Why don’t midgets fight? They walk away to be the bigger man.
Clem7
What’s the difference between a suicide bomber and a feminist? A suicide bomber actually does something when triggered.
What do you call a group of transgender women? Ex-Men.
How many people can you fit in a car?
6 - 3 in the back, 2 in the front, and my nan in the ashtray.
What’s similar between a pregnant 12 year old and the fetus inside of her?
They’re both thinking, “Oh, shit, my mum’s gonna kill me!”
What do a pulse and an orgasm have in common?
I don’t care if she has one.
So.. err actually, don’t worry. I was gonna make a joke about dead babies, but I had to abort.
A blind man walked into a fish market and said... "Hello, ladies!"
My wife said to me, "You really have no sense of direction, do you?"

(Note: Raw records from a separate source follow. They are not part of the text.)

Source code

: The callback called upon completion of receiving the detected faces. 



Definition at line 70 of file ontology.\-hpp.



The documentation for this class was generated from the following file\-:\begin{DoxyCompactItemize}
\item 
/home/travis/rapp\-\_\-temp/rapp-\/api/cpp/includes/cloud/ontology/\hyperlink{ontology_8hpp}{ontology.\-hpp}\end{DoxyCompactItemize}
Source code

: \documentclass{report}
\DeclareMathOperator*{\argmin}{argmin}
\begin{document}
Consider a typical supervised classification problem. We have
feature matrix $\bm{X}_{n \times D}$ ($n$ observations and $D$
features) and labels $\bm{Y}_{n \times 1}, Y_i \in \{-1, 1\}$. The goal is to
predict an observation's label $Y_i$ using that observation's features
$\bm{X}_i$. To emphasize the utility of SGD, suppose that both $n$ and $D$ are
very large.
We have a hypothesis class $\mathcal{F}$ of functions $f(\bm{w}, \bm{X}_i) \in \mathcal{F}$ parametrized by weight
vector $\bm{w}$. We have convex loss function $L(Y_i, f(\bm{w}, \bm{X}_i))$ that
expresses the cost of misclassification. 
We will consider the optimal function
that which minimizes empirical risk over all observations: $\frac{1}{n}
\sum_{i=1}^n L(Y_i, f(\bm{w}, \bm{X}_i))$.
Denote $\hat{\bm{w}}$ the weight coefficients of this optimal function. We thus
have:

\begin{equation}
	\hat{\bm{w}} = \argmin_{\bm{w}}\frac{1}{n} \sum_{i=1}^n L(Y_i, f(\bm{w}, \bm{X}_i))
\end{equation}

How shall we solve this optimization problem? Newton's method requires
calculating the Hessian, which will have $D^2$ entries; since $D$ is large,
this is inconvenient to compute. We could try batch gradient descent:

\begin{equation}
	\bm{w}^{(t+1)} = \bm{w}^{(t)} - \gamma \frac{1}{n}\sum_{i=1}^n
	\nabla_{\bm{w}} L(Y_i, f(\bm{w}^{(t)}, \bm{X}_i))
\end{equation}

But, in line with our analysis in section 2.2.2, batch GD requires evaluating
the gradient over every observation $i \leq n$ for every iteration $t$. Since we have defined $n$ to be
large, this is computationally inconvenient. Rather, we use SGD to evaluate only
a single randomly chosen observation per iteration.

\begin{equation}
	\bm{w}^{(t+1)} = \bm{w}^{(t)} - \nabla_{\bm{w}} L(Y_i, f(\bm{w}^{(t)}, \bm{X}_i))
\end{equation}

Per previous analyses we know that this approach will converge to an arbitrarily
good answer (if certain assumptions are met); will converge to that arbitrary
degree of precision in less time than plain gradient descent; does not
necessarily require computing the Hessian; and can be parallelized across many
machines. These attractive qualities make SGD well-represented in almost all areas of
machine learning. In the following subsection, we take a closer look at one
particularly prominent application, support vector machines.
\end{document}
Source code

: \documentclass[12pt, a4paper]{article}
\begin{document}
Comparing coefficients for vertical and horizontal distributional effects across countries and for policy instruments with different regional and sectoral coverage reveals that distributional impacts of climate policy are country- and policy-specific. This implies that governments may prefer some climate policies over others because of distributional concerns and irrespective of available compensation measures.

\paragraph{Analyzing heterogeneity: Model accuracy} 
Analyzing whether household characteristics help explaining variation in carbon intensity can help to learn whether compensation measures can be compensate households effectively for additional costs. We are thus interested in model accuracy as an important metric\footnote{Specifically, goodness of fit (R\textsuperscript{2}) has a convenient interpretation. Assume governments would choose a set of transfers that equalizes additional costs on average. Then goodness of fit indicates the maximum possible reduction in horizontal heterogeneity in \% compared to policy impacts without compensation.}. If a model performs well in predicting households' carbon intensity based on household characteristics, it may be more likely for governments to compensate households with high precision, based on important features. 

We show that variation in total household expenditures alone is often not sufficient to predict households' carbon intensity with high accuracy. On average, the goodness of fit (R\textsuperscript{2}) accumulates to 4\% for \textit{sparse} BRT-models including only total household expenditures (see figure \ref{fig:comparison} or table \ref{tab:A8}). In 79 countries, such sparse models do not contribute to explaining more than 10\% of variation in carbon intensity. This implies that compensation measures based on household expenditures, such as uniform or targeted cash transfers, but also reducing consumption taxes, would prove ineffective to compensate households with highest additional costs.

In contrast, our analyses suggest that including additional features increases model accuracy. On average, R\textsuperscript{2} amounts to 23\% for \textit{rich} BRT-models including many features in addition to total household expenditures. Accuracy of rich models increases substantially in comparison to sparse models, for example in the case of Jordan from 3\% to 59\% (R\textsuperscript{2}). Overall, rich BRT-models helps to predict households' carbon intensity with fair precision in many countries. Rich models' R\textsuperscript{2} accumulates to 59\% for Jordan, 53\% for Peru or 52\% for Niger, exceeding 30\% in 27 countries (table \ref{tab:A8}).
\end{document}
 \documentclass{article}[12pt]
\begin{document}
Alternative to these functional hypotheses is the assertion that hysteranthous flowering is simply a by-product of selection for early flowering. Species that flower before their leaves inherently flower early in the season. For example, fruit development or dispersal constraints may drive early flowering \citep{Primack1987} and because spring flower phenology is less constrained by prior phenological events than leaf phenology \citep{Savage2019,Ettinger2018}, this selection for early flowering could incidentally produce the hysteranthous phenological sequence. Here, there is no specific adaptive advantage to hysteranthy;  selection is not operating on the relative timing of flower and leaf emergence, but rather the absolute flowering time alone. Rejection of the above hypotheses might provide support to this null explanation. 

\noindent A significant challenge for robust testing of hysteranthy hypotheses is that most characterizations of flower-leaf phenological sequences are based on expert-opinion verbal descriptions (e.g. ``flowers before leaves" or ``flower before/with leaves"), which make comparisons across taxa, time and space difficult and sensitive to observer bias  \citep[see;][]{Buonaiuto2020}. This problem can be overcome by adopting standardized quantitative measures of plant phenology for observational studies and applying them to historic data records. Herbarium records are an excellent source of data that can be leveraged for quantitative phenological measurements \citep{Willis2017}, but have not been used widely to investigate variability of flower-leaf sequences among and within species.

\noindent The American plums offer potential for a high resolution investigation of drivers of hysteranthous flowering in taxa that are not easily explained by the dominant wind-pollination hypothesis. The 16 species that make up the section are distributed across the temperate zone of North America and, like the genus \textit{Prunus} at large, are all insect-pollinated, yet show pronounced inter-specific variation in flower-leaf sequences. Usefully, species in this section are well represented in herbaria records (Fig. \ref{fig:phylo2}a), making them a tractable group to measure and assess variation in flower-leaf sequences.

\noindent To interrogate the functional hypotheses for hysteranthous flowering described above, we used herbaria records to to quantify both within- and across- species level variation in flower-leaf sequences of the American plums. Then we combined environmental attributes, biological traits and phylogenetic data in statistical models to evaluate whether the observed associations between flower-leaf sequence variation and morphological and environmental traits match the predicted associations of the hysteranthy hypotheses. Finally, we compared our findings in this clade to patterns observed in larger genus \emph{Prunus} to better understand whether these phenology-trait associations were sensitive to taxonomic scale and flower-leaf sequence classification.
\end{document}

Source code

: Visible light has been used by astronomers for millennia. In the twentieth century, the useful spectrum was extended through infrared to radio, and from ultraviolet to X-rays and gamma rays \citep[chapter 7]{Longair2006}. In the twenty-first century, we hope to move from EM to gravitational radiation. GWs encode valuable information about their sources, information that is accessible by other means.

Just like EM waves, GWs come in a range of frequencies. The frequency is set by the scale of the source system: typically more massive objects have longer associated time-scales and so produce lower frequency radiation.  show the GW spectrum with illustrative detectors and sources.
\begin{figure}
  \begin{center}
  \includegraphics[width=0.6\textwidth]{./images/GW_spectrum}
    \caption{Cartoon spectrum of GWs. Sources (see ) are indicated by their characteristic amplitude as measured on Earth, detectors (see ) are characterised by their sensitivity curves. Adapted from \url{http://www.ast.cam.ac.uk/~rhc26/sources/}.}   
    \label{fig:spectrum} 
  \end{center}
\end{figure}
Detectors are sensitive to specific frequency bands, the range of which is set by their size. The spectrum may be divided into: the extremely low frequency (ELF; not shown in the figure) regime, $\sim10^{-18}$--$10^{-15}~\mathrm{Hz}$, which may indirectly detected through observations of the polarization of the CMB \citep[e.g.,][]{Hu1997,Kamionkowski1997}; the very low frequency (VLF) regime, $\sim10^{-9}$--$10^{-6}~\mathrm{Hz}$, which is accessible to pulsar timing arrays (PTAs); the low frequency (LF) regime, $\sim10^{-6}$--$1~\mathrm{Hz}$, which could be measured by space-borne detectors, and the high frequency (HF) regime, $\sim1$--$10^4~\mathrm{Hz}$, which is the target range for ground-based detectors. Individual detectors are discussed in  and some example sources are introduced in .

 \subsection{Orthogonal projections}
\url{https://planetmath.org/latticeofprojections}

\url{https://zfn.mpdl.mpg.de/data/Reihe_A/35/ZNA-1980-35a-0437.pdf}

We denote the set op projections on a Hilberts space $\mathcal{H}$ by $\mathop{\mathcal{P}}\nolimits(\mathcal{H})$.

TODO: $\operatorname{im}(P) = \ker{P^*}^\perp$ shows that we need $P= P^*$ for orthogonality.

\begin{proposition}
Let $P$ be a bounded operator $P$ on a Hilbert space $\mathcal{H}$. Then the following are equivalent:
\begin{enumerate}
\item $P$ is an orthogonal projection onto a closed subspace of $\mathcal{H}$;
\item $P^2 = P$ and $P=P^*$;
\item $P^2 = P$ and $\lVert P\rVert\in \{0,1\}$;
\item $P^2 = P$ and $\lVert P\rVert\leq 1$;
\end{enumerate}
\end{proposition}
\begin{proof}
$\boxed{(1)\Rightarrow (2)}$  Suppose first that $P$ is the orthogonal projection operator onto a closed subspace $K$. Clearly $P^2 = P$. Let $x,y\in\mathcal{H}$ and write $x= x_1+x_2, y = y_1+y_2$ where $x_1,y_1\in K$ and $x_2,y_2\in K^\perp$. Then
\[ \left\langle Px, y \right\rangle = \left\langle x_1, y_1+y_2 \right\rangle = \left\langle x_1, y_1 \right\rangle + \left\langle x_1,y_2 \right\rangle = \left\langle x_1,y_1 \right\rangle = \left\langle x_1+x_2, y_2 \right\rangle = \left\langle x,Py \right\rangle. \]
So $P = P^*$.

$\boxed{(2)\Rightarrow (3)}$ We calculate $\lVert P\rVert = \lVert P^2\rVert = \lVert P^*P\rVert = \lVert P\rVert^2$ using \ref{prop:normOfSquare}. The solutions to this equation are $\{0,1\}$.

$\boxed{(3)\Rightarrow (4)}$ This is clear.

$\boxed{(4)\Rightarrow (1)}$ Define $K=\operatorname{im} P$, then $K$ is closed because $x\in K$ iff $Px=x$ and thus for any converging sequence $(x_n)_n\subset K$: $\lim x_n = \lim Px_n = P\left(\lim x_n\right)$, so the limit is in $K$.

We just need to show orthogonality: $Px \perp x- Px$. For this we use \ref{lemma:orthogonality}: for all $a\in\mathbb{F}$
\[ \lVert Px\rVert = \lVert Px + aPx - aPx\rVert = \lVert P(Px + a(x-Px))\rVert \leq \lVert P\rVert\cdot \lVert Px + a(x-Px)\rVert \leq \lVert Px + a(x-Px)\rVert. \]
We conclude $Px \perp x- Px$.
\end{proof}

I said, "Where the fuck did that come from?!"
Why did Princess Diana cross the road?
She wasn’t wearing a seat belt.
Why can’t a blind person be a teacher? Because they can’t control their pupils.
On my Tinder profile, I said, "I prefer quality over quantity." I just thought it sounded nicer than saying "no fat birds."
What’s yellow and can’t swim? A bus full of children.
What was the last thing to go through Princess Diana’s head before she died?
The steering wheel.
Heard about the new event in Africa? Called the Hunger Games.